D’une manière générale, les Junior-Entreprises souffrent d’une mauvaise réputation au sein de leur école : « requins », « polards », « no life », « geek » et autres termes, collent à la peau des Junior-Entrepreneurs. Cela n’est pas le cas dans notre école : EJE fait partie des plus grosses associations de l’EDHEC et chaque année plus de 200 candidats postulent pour en faire partie. Notre Junior-Entreprise est en train de franchir un cap (nombreux projets en interne et forte demande), ce qui oblige parfois les membres à tout mettre de côté. Or, ce n’est qu’à partir d’un équilibre entre l’investissement professionnel (au sein de la Junior-Entreprise) et l’épanouissement personnel (du cirage de bar en soirée, au concert de clarinette) que l’étudiant exprimera son meilleur potentiel.
Quelles sont les pistes de développement sur lesquelles vous travaillez actuellement ? Dans quel but ?
Contrairement à la plupart des JE, ce sont les membres d’EDHEC Junior Etudes (administrateurs) qui sont le plus souvent les réalisateurs. Les enquêteurs extérieurs s’occupent uniquement des phases terrains « pénibles » (administration de questionnaires etc.). Si ce système a beaucoup d’avantages, il a surtout pour principal inconvénient de « brider » notre activité : les administrateurs ont moins de temps à consacrer pour développer la structure à travers divers projets.

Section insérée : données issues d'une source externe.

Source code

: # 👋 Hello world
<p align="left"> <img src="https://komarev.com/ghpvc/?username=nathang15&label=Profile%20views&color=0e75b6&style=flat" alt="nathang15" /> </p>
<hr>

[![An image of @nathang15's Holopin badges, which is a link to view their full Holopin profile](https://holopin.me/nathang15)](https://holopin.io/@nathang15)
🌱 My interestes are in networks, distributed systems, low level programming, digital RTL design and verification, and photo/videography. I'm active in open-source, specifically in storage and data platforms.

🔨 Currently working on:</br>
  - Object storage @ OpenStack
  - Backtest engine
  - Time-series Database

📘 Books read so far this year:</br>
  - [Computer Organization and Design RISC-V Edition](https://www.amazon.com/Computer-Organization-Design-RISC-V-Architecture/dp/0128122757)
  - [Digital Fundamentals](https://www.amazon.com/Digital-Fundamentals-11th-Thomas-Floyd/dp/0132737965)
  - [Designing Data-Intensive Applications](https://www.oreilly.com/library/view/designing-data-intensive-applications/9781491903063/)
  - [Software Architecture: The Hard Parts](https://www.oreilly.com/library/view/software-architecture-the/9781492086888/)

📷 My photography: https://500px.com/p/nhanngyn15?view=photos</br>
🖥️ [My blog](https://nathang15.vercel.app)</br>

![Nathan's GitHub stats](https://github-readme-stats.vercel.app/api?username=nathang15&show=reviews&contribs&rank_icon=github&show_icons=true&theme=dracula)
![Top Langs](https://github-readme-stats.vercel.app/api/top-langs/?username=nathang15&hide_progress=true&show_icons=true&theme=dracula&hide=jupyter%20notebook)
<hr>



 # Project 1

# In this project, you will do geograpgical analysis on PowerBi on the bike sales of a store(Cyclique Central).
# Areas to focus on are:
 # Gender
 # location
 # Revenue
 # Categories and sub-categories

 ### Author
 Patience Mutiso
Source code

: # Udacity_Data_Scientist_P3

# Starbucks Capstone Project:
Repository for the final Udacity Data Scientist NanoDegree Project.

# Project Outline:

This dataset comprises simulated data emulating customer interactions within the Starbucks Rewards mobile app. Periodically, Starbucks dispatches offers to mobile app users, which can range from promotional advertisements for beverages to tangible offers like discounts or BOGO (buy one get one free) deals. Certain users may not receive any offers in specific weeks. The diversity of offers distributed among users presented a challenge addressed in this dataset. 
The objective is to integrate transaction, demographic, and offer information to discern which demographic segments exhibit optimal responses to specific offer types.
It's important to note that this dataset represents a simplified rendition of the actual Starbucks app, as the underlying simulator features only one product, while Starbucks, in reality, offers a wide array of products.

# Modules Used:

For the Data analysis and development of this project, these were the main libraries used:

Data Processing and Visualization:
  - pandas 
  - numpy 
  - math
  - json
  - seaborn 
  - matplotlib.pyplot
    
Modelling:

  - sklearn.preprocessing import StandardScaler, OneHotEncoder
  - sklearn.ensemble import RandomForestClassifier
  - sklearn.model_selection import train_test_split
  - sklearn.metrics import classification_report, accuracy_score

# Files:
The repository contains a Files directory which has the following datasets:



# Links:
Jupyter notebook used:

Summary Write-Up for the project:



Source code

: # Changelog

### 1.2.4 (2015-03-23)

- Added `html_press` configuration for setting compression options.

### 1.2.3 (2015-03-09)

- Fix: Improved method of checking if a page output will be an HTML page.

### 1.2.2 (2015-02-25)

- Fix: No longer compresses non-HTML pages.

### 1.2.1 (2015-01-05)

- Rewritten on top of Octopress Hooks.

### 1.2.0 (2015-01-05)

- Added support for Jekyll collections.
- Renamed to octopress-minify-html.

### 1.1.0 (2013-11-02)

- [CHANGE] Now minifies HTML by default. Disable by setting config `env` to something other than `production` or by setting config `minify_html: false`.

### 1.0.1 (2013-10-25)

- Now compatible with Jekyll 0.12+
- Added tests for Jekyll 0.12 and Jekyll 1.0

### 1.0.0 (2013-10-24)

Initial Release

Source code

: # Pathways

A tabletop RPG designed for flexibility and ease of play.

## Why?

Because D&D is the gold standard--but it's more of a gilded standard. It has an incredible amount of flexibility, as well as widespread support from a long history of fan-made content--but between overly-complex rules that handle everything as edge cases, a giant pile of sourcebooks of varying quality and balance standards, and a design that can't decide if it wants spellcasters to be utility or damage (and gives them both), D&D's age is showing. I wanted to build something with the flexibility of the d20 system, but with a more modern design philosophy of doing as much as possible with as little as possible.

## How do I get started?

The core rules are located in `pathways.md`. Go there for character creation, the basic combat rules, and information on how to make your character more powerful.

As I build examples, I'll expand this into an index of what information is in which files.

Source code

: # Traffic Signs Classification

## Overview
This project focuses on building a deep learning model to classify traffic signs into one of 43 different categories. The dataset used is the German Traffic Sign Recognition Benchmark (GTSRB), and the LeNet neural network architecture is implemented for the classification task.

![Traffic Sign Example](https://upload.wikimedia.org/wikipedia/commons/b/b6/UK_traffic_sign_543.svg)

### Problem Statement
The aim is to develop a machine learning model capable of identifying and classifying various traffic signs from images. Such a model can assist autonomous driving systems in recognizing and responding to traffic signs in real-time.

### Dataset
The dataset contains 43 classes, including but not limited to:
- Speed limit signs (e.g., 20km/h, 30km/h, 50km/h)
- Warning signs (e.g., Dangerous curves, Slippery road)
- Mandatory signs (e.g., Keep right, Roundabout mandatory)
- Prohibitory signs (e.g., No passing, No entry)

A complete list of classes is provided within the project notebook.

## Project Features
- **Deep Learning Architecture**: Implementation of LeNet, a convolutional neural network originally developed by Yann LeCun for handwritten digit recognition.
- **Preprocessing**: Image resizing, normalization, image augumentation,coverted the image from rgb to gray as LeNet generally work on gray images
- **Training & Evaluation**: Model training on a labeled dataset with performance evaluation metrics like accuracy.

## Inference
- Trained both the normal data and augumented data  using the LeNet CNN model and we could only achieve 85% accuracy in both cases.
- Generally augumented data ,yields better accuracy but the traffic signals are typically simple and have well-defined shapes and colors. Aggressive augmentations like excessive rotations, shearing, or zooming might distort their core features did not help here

Nous avons donc commencé à nous tourner d’avantage vers les étudiants extérieurs réalisateurs, mais il nous faut trouver désormais le juste milieu au niveau du partage des tâches car le problème de la formation se pose. Un conseil pour les ingénieurs : rémunérez les administrateurs ! Même s’il s’agit que d’un seul JEH peu élevé, cela est toujours gratifiant pour le chef de projet. Pour avoir discuté avec certaines personnes dans ces Junior-Entreprises là, bien souvent les étudiants de l’école vous considèrent comme les « requins » alors que vous n’êtes même pas rémunérés… Paradoxal !
Au final, ce nouveau fonctionnement permettrait de libérer du temps pour que les administrateurs se penchent sur d’autres activités : refonte de processus et de documents types, exploitation optimale de SIAJE, nouveaux partenariats, nouveaux modes de prospection, etc.
Dans quelle direction pensez-vous que le mouvement des Junior-Entreprises pourrait s’orienter dans les prochaines années ?
Le mouvement des Junior-Entreprises est incontestablement aujourd’hui connu des entreprises mais pas toujours suffisamment reconnu. Le marché n’est pas saturé, bien au contraire. Les entreprises se tournent souvent vers nous soit par manque de temps ou de moyens humains et techniques, et pour des tâches qui ne sont pas très « techniques » (je parle au nom des Junior-Entreprises commerciales, cela est différent pour l’ingénierie et l’informatique). Elles restent assez réticentes à nous confier des projets stratégiques à l’échelle de l’entreprise dans son ensemble.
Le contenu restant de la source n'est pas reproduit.